Not MOST others. The bottom line still rules people's minds in mid and small size businesses. Especially when it's an owner run joint.

Sent from my C6725 using Tapatalk


----------



## splatz (May 23, 2015)

@eckardt - that is quite a collection, I have never seen so many Knipex tools - very nice. Now I am curious - what kind of work you do? Not too many electricians in the United States would have a set like this. Looking at the Knipex web sites, I often wonder who the heck uses some of those tools...


----------



## Going_Commando (Oct 1, 2011)

Flyingsod said:


> Biscuits said:
> 
> 
> > Man I would never waste my money on insulated tools. Hot work in our facility, and most others, is strictly prohibited everywhere anyway so why bother?
> ...


Yup. I work live pretty often and only have a small set of Wera insulated screwdrivers. Damn things are expensive!


----------



## TGGT (Oct 28, 2012)

Going_Commando said:


> Yup. I work live pretty often and only have a small set of Wera insulated screwdrivers. Damn things are expensive!

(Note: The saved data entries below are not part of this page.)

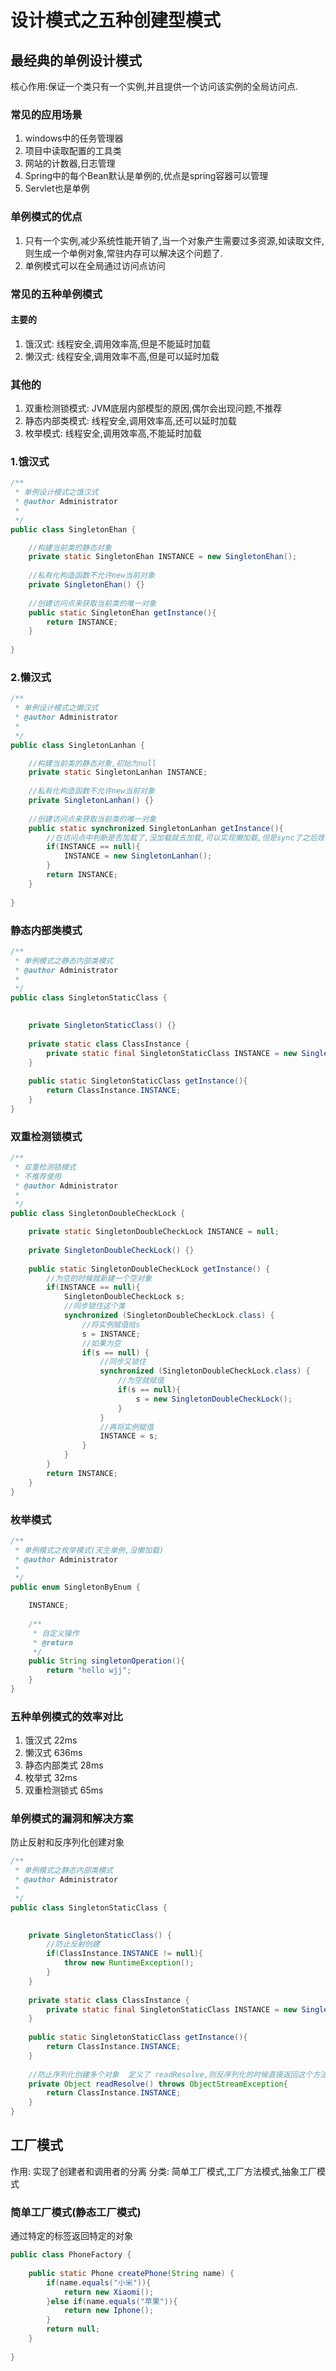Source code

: # 设计模式之五种创建型模式

## 最经典的单例设计模式
核心作用:保证一个类只有一个实例,并且提供一个访问该实例的全局访问点.

### 常见的应用场景
1. windows中的任务管理器
2. 项目中读取配置的工具类
3. 网站的计数器,日志管理
4. Spring中的每个Bean默认是单例的,优点是spring容器可以管理
5. Servlet也是单例

### 单例模式的优点
1. 只有一个实例,减少系统性能开销了,当一个对象产生需要过多资源,如读取文件,则生成一个单例对象,常驻内存可以解决这个问题了.
2. 单例模式可以在全局通过访问点访问

### 常见的五种单例模式
#### 主要的 
1. 饿汉式: 线程安全,调用效率高,但是不能延时加载
2. 懒汉式: 线程安全,调用效率不高,但是可以延时加载

### 其他的
1. 双重检测锁模式: JVM底层内部模型的原因,偶尔会出现问题,不推荐
2. 静态内部类模式: 线程安全,调用效率高,还可以延时加载
3. 枚举模式: 线程安全,调用效率高,不能延时加载

### 1.饿汉式
```java
/**
 * 单例设计模式之饿汉式
 * @author Administrator
 *
 */
public class SingletonEhan {

	//构建当前类的静态对象
	private static SingletonEhan INSTANCE = new SingletonEhan();
	
	//私有化构造函数不允许new当前对象
	private SingletonEhan() {}
	
	//创建访问点来获取当前类的唯一对象
	public static SingletonEhan getInstance(){
		return INSTANCE;
	}
	
}
```

### 2.懒汉式
```java
/**
 * 单例设计模式之懒汉式
 * @author Administrator
 *
 */
public class SingletonLanhan {

	//构建当前类的静态对象,初始为null
	private static SingletonLanhan INSTANCE;
	
	//私有化构造函数不允许new当前对象
	private SingletonLanhan() {}
	
	//创建访问点来获取当前类的唯一对象
	public static synchronized SingletonLanhan getInstance(){
		//在访问点中判断是否加载了,没加载就去加载,可以实现懒加载,但是sync了之后效率很低了
		if(INSTANCE == null){
			INSTANCE = new SingletonLanhan();
		}
		return INSTANCE;
	}
	
}
```

### 静态内部类模式
```java
/**
 * 单例模式之静态内部类模式
 * @author Administrator
 *
 */
public class SingletonStaticClass {

	
	private SingletonStaticClass() {}
	
	private static class ClassInstance {
		private static final SingletonStaticClass INSTANCE = new SingletonStaticClass();
	}
	
	public static SingletonStaticClass getInstance(){
		return ClassInstance.INSTANCE;
	}
}
```

### 双重检测锁模式
```java
/**
 * 双重检测锁模式
 * 不推荐使用
 * @author Administrator
 *
 */
public class SingletonDoubleCheckLock {

	private static SingletonDoubleCheckLock INSTANCE = null;
	
	private SingletonDoubleCheckLock() {}
	
	public static SingletonDoubleCheckLock getInstance() {
		//为空的时候就新建一个空对象
		if(INSTANCE == null){
			SingletonDoubleCheckLock s;
			//同步锁住这个类
			synchronized (SingletonDoubleCheckLock.class) {
				//将实例赋值给s
				s = INSTANCE;
				//如果为空
				if(s == null) {
					//同步又锁住
					synchronized (SingletonDoubleCheckLock.class) {
						//为空就赋值
						if(s == null){
							s = new SingletonDoubleCheckLock();
						}
					}
					//再将实例赋值
					INSTANCE = s;
				}
			}
		}
		return INSTANCE;
	}
}

```

### 枚举模式
```java
/**
 * 单例模式之枚举模式(天生单例,没懒加载)
 * @author Administrator
 *
 */
public enum SingletonByEnum {

	INSTANCE;
	
	/**
	 * 自定义操作
	 * @return
	 */
	public String singletonOperation(){
		return "hello wjj";
	}
}

```

### 五种单例模式的效率对比
1. 饿汉式            22ms
2. 懒汉式            636ms
3. 静态内部类式       28ms
4. 枚举式            32ms
5. 双重检测锁式       65ms

### 单例模式的漏洞和解决方案
防止反射和反序列化创建对象
```java
/**
 * 单例模式之静态内部类模式
 * @author Administrator
 *
 */
public class SingletonStaticClass {

	
	private SingletonStaticClass() {
		//防止反射创建
		if(ClassInstance.INSTANCE != null){
			throw new RuntimeException();
		}
	}
	
	private static class ClassInstance {
		private static final SingletonStaticClass INSTANCE = new SingletonStaticClass();
	}
	
	public static SingletonStaticClass getInstance(){
		return ClassInstance.INSTANCE;
	}
	
	//防止序列化创建多个对象  定义了 readResolve,则反序列化的时候直接返回这个方法的对象
	private Object readResolve() throws ObjectStreamException{
		return ClassInstance.INSTANCE;
	}
}

```

## 工厂模式
作用: 实现了创建者和调用者的分离
分类: 简单工厂模式,工厂方法模式,抽象工厂模式


### 简单工厂模式(静态工厂模式)
通过特定的标签返回特定的对象
```java
public class PhoneFactory {
	
	public static Phone createPhone(String name) {
		if(name.equals("小米")){
			return new Xiaomi();
		}else if(name.equals("苹果")){
			return new Iphone();
		}
		return null;
	}
	
}
```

You can get husky insulated drivers I think for $7 per.


----------



## Flyingsod (Jul 11, 2013)

TGGT said:


> You can get husky insulated drivers I think for $7 per.


But how much are your fingers worth?

Sent from my C6725 using Tapatalk


----------



## Jarp Habib (May 18, 2014)

My insulated tools! They stay nice and warm.


----------



## zac (May 11, 2009)

Jarp Habib said:


> My insulated tools! They stay nice and warm.


Your a wacko! 

Sent from my SM-G930T using Tapatalk


----------



## TGGT (Oct 28, 2012)

Jarp Habib said:


> My insulated tools! They stay nice and warm.


My hands itch just looking at that.


----------



## TGGT (Oct 28, 2012)

Flyingsod said:


> But how much are your fingers worth?
> 
> Sent from my C6725 using Tapatalk


$97,524 in Texas for 1 hand. The national average for loss of 1 hand is $144k.


----------